4.10. Cells Differentiation and Mineralization
4.10.1. Cell Culture
Osteoblast-like cells (MG-63 osteosarcoma cells—ECACC, Salisbury, UK) were used to evaluate the ability of the alginate samples to improve bone regeneration. Cells were routinely grown in MEM media supplemented with 10% FBS Superior, and 1% Non-Essential Amino-Acids (NEAA) (Sigma-Aldrich, Saint Louis, MO, USA), and maintained in a humidified incubator, at 37 °C, 5% CO2.
4.10.2. Cellular Proliferation
MG-63 cells were plated on 12-well plates at a density of 250,000 cells/slide. At the same time, alginate samples were placed in culture media in separate wells. The next day, the samples were washed once with culture media and placed on top of the cell layer. Control samples were represented by MG-63 cells grown similarly but without alginate samples. The cells were grown in normal culture media that was changed every 2–3 days. At 7 and 14 days of culture one set of cells were detached and counted with a haemocytometer using Trypan Blue (Sigma-Aldrich, Saint Louis, MO, USA), to exclude dead cells.

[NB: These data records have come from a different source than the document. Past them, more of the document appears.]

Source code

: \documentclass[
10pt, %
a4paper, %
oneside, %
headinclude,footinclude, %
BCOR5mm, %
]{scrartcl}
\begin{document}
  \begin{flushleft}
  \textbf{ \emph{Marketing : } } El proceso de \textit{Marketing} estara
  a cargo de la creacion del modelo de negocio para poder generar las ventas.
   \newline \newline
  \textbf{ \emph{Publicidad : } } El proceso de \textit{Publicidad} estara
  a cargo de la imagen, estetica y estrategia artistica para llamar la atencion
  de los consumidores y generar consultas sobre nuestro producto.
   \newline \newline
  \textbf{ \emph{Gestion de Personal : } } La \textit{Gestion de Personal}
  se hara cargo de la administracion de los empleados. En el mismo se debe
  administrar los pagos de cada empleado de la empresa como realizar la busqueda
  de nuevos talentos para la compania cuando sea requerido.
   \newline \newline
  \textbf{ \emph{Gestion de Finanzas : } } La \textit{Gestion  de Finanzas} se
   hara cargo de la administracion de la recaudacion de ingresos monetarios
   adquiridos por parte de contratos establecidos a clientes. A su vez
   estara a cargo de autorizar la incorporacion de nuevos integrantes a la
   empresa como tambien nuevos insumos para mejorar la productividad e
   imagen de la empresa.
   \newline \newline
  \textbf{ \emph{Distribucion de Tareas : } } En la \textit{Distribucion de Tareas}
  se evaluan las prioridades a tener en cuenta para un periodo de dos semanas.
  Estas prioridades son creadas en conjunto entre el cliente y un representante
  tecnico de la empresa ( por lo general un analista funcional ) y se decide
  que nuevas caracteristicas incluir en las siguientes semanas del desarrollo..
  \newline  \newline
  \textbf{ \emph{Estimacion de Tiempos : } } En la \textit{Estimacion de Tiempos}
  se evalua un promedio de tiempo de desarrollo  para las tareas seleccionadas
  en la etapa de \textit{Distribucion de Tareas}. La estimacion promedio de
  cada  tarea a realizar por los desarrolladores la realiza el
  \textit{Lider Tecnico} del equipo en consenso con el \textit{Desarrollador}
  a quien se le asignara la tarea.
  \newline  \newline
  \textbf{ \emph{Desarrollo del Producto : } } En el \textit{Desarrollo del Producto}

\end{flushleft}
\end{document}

4.10.3. Alkaline Phosphatase
Alkaline phosphatase (ALP) production was evaluated using the abcamab83369 Alkaline Phosphatase Assay Kit, following manufacturer’s instructions, applied on culture media collected from cells grown, as described earlier, at 14 days of culture. Measurements were normalized to the cell numbers.
4.10.4. Alizarin Red
Cells were grown similarly on 12 mm glass coverslips. At 7 and 14 days of culture one set of slides were fixed. The samples were washed with PBS, fixated in 10% paraformaldehyde, washed with distilled water, and stained with a 4 mM solution of Alizarin Red (Sigma-Aldrich) Saint Louis, MO, USA) in water, for 45 min, at room temperature, in the dark. Then, the samples were washed 4 times with distilled water, and kept in PBS for visualization. Images were taken using an inverted phase-contrast microscope.
4.11. Statistical Analyses
The data are expressed as mean SD. The significance of differences was evaluated by one-way ANOVA. Significance was considered if p-value was < 0.05.